Il y avait là le loueur de voitures à bras, le fumiste, le chaudronnier, le marchand de vélos et de motos. Toutes les remises étaient occupées. Elles servaient de garages, de dépotoirs. Dans l'une d'elles, un magasin d'alimentation déversait ses caisses vides, ses boîtes de conserve, ses culs de bouteilles et la paille de ses emballages.
Nous étions les hôtes d'une cour sale, puante, tintamaresque, juste à deux pas du boulevard Saint-Germain. Toute la fine fleur du fameux faubourg ignorait cette cour et ceux qu'elle abritait.
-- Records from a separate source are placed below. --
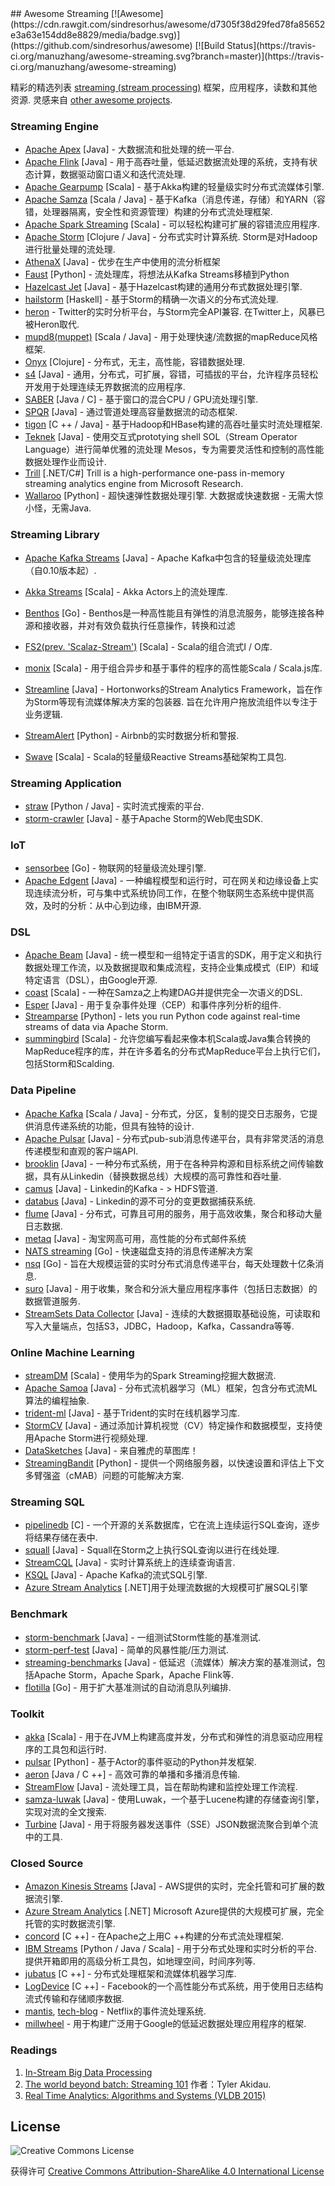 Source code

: <div class="github-widget" data-repo="manuzhang/awesome-streaming"></div>
## Awesome Streaming  [![Awesome](https://cdn.rawgit.com/sindresorhus/awesome/d7305f38d29fed78fa85652e3a63e154dd8e8829/media/badge.svg)](https://github.com/sindresorhus/awesome) [![Build Status](https://travis-ci.org/manuzhang/awesome-streaming.svg?branch=master)](https://travis-ci.org/manuzhang/awesome-streaming)

精彩的精选列表 [streaming (stream processing)](http://radar.oreilly.com/2015/08/the-world-beyond-batch-streaming-101.html)  框架，应用程序，读数和其他资源.  灵感来自 [other awesome projects](https://github.com/sindresorhus/awesome). 



### Streaming Engine

- [Apache Apex](https://github.com/apache/apex-core) [Java]  - 大数据流和批处理的统一平台.
- [Apache Flink](https://github.com/apache/flink) [Java]  - 用于高吞吐量，低延迟数据流处理的系统，支持有状态计算，数据驱动窗口语义和迭代流处理.
- [Apache Gearpump](https://github.com/apache/incubator-gearpump) [Scala]  - 基于Akka构建的轻量级实时分布式流媒体引擎.
- [Apache Samza](https://github.com/apache/samza) [Scala / Java]  - 基于Kafka（消息传递，存储）和YARN（容错，处理器隔离，安全性和资源管理）构建的分布式流处理框架.
- [Apache Spark Streaming](https://github.com/apache/spark) [Scala]  - 可以轻松构建可扩展的容错流应用程序.
- [Apache Storm](https://github.com/apache/storm)  [Clojure / Java]  - 分布式实时计算系统.  Storm是对Hadoop进行批量处理的流处理. 
- [AthenaX](https://github.com/uber/AthenaX) [Java]  - 优步在生产中使用的流分析框架
- [Faust](https://github.com/robinhood/faust) [Python]  - 流处理库，将想法从Kafka Streams移植到Python
- [Hazelcast Jet](https://github.com/hazelcast/hazelcast-jet) [Java]  - 基于Hazelcast构建的通用分布式数据处理引擎.
- [hailstorm](https://github.com/hailstorm-hs/hailstorm) [Haskell]  - 基于Storm的精确一次语义的分布式流处理.
- [heron](https://github.com/apache/incubator-heron)   -  Twitter的实时分析平台，与Storm完全API兼容.  在Twitter上，风暴已被Heron取代.
- [mupd8(muppet)](https://github.com/walmartlabs/mupd8) [Scala / Java]  - 用于处理快速/流数据的mapReduce风格框架.
- [Onyx](https://github.com/onyx-platform/onyx) [Clojure]  - 分布式，无主，高性能，容错数据处理.
- [s4](https://github.com/apache/incubator-s4) [Java]  - 通用，分布式，可扩展，容错，可插拔的平台，允许程序员轻松开发用于处理连续无界数据流的应用程序.
- [SABER](https://github.com/lsds/Saber) [Java / C]  - 基于窗口的混合CPU / GPU流处理引擎.
- [SPQR](https://github.com/ottogroup/SPQR) [Java]  - 通过管道处理高容量数据流的动态框架.
- [tigon](https://github.com/caskdata/tigon) [C ++ / Java]  - 基于Hadoop和HBase构建的高吞吐量实时流处理框架.
- [Teknek](https://github.com/edwardcapriolo/teknek-core) [Java]  - 使用交互式prototying shell SOL（Stream Operator Language）进行简单优雅的流处理
Mesos，专为需要灵活性和控制的高性能数据处理作业而设计.
- [Trill](https://github.com/Microsoft/trill) [.NET/C#] Trill is a high-performance one-pass in-memory streaming analytics engine from Microsoft Research.
- [Wallaroo](https://github.com/WallarooLabs/wallaroo)  [Python]  - 超快速弹性数据处理引擎.  大数据或快速数据 - 无需大惊小怪，无需Java.

### Streaming Library

- [Apache Kafka Streams](https://github.com/apache/kafka) [Java]  -  Apache Kafka中包含的轻量级流处理库（自0.10版本起）.
- [Akka Streams](https://github.com/akka/akka) [Scala]  -  Akka Actors上的流处理库. 
- [Benthos](https://github.com/Jeffail/benthos) [Go]  -  Benthos是一种高性能且有弹性的消息流服务，能够连接各种源和接收器，并对有效负载执行任意操作，转换和过滤
- [FS2(prev. 'Scalaz-Stream')](https://github.com/functional-streams-for-scala/fs2) [Scala]  -  Scala的组合流式I / O库.

- [monix](https://github.com/monix/monix) [Scala]  - 用于组合异步和基于事件的程序的高性能Scala / Scala.js库.
- [Streamline](https://github.com/hortonworks/streamline)  [Java]  -  Hortonworks的Stream Analytics Framework，旨在作为Storm等现有流媒体解决方案的包装器.  旨在允许用户拖放流组件以专注于业务逻辑.
- [StreamAlert](https://github.com/airbnb/streamalert) [Python]  -  Airbnb的实时数据分析和警报.
- [Swave](https://github.com/sirthias/swave) [Scala]  -  Scala的轻量级Reactive Streams基础架构工具包.

### Streaming Application

- [straw](https://github.com/rwalk/straw) [Python / Java]  - 实时流式搜索的平台.
- [storm-crawler](https://github.com/DigitalPebble/storm-crawler) [Java]  - 基于Apache Storm的Web爬虫SDK.

### IoT

- [sensorbee](https://github.com/sensorbee/sensorbee) [Go]  - 物联网的轻量级流处理引擎.
- [Apache Edgent](https://github.com/apache/incubator-edgent) [Java]  - 一种编程模型和运行时，可在网关和边缘设备上实现连续流分析，可与集中式系统协同工作，在整个物联网生态系统中提供高效，及时的分析：从中心到边缘，由IBM开源.

### DSL

- [Apache Beam](https://github.com/apache/beam) [Java]  - 统一模型和一组特定于语言的SDK，用于定义和执行数据处理工作流，以及数据提取和集成流程，支持企业集成模式（EIP）和域特定语言（DSL），由Google开源.
- [coast](https://github.com/bkirwi/coast) [Scala]  - 一种在Samza之上构建DAG并提供完全一次语义的DSL.
- [Esper](https://github.com/espertechinc/esper) [Java]  - 用于复杂事件处理（CEP）和事件序列分析的组件.
- [Streamparse](https://github.com/Parsely/streamparse) [Python] - lets you run Python code against real-time streams of data via Apache Storm.
- [summingbird](https://github.com/twitter/summingbird) [Scala]  - 允许您编写看起来像本机Scala或Java集合转换的MapReduce程序的库，并在许多着名的分布式MapReduce平台上执行它们，包括Storm和Scalding.

### Data Pipeline

- [Apache Kafka](https://github.com/apache/kafka) [Scala / Java]  - 分布式，分区，复制的提交日志服务，它提供消息传递系统的功能，但具有独特的设计.
- [Apache Pulsar](https://github.com/apache/incubator-pulsar) [Java]  - 分布式pub-sub消息传递平台，具有非常灵活的消息传递模型和直观的客户端API.
- [brooklin](https://github.com/linkedin/Brooklin/) [Java]  - 一种分布式系统，用于在各种异构源和目标系统之间传输数据，具有从Linkedin（替换数据总线）大规模的高可靠性和吞吐量.
- [camus](https://github.com/linkedin/camus) [Java]  -  Linkedin的Kafka  - &gt; HDFS管道.
- [databus](https://github.com/linkedin/databus) [Java]  -  Linkedin的源不可分的变更数据捕获系统.
- [flume](https://github.com/apache/flume) [Java]  - 分布式，可靠且可用的服务，用于高效收集，聚合和移动大量日志数据.
- [metaq](https://github.com/killme2008/Metamorphosis) [Java]  - 淘宝网高可用，高性能的分布式邮件系统
- [NATS streaming](https://github.com/nats-io/nats-streaming-server) [Go]  - 快速磁盘支持的消息传递解决方案
- [nsq](https://github.com/nsqio/nsq) [Go]  - 旨在大规模运营的实时分布式消息传递平台，每天处理数十亿条消息.
- [suro](https://github.com/Netflix/suro) [Java]  - 用于收集，聚合和分派大量应用程序事件（包括日志数据）的数据管道服务.
- [StreamSets Data Collector](https://github.com/streamsets/datacollector) [Java]  - 连续的大数据摄取基础设施，可读取和写入大量端点，包括S3，JDBC，Hadoop，Kafka，Cassandra等等.

### Online Machine Learning 

- [streamDM](https://github.com/huawei-noah/streamDM) [Scala]  - 使用华为的Spark Streaming挖掘大数据流.
- [Apache Samoa](https://github.com/apache/incubator-samoa) [Java]  - 分布式流机器学习（ML）框架，包含分布式流ML算法的编程抽象.
- [trident-ml](https://github.com/pmerienne/trident-ml) [Java]  - 基于Trident的实时在线机器学习库.
- [StormCV](https://github.com/sensorstorm/StormCV) [Java]  - 通过添加计算机视觉（CV）特定操作和数据模型，支持使用Apache Storm进行视频处理.
- [DataSketches](https://github.com/DataSketches/sketches-core) [Java]  - 来自雅虎的草图库！
- [StreamingBandit](https://github.com/Nth-iteration-labs/streamingbandit) [Python]  - 提供一个网络服务器，以快速设置和评估上下文多臂强盗（cMAB）问题的可能解决方案.

### Streaming SQL

- [pipelinedb](https://github.com/pipelinedb/pipelinedb) [C]  - 一个开源的关系数据库，它在流上连续运行SQL查询，逐步将结果存储在表中.
- [squall](https://github.com/epfldata/squall) [Java]  -  Squall在Storm之上执行SQL查询以进行在线处理.
- [StreamCQL](https://github.com/Zhiqiang-He/StreamCQL) [Java]  - 实时计算系统上的连续查询语言.
- [KSQL](https://github.com/confluentinc/ksql) [Java]  -  Apache Kafka的流式SQL引擎.
- [Azure Stream Analytics](https://azure.microsoft.com/en-us/services/stream-analytics/) [.NET]用于处理流数据的大规模可扩展SQL引擎

### Benchmark

- [storm-benchmark](https://github.com/intel-hadoop/storm-benchmark) [Java]  - 一组测试Storm性能的基准测试.
- [storm-perf-test](https://github.com/yahoo/storm-perf-test) [Java]  - 简单的风暴性能/压力测试.
- [streaming-benchmarks](https://github.com/yahoo/streaming-benchmarks) [Java]  - 低延迟（流媒体）解决方案的基准测试，包括Apache Storm，Apache Spark，Apache Flink等.
- [flotilla](https://github.com/tylertreat/Flotilla) [Go]  - 用于扩大基准测试的自动消息队列编排.

### Toolkit

- [akka](https://github.com/akka/akka) [Scala]  - 用于在JVM上构建高度并发，分布式和弹性的消息驱动应用程序的工具包和运行时.
- [pulsar](https://github.com/quantmind/pulsar/) [Python]  - 基于Actor的事件驱动的Python并发框架.
- [aeron](https://github.com/real-logic/Aeron) [Java / C ++]  - 高效可靠的单播和多播消息传输.
- [StreamFlow](https://github.com/lmco/streamflow) [Java]  - 流处理工具，旨在帮助构建和监控处理工作流程.
- [samza-luwak](https://github.com/romseygeek/samza-luwak) [Java]  - 使用Luwak，一个基于Lucene构建的存储查询引擎，实现对流的全文搜索.
- [Turbine](https://github.com/Netflix/Turbine) [Java]  - 用于将服务器发送事件（SSE）JSON数据流聚合到单个流中的工具.

### Closed Source

- [Amazon Kinesis Streams](https://aws.amazon.com/kinesis/) [Java]  -  AWS提供的实时，完全托管和可扩展的数据流引擎. 
- [Azure Stream Analytics](https://azure.microsoft.com/en-us/services/stream-analytics/) [.NET] Microsoft Azure提供的大规模可扩展，完全托管的实时数据流引擎.
- [concord](https://www.slideshare.net/concord-io/may-2016-data-by-the-bay-concord-simple-flexible-stream-processing-on-apache-mesos) [C ++]  - 在Apache之上用C ++构建的分布式流处理框架.
- [IBM Streams](https://www.ibm.com/analytics/us/en/technology/stream-computing/)  [Python / Java / Scala]  - 用于分布式处理和实时分析的平台.  提供开箱即用的高级分析工具包，如地理空间，时间序列等.
- [jubatus](http://jubat.us/en/) [C ++]  - 分布式处理框架和流媒体机器学习库.
- [LogDevice](https://logdevice.io/) [C ++]  -  Facebook的一个高性能分布式系统，用于使用日志结构流式传输和存储顺序数据.
- [mantis](http://www.slideshare.net/g9yuayon/qcon-talk-on-netflix-mantis-a-stream-processing-system), [tech-blog](https://medium.com/netflix-techblog/stream-processing-with-mantis-78af913f51a6) -  Netflix的事件流处理系统.
- [millwheel](http://research.google.com/pubs/pub41378.html) - 用于构建广泛用于Google的低延迟数据处理应用程序的框架.


### Readings

1. [In-Stream Big Data Processing](https://highlyscalable.wordpress.com/2013/08/20/in-stream-big-data-processing/)
2. [The world beyond batch: Streaming 101](http://radar.oreilly.com/2015/08/the-world-beyond-batch-streaming-101.html) 作者：Tyler Akidau. 
3. [Real Time Analytics: Algorithms and Systems (VLDB 2015)](http://www.vldb.org/pvldb/vol8/p2040-Kejariwal.pdf)

## License

![Creative Commons License](https://i.creativecommons.org/l/by-sa/4.0/80x15.png)

获得许可 [Creative Commons Attribution-ShareAlike 4.0 International License](http://creativecommons.org/licenses/by-sa/4.0/)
Sous l'immense porche donnant sur la rue de Rennes, trônaient dès la venue du soir, six à huit poubelles majestueuses. On pouvait les voir le lendemain à l'aube remplies jusqu'au bord et, aussitôt qu'elles étaient vidées, charrettes et marteaux, chaudrons de cuivre et tuyaux de poêle, tout ça se mettait en branle. On rivait, on martelait. Les roues des voitures sautaient sur le pavé de la cour et le motoriste essayait ses machines.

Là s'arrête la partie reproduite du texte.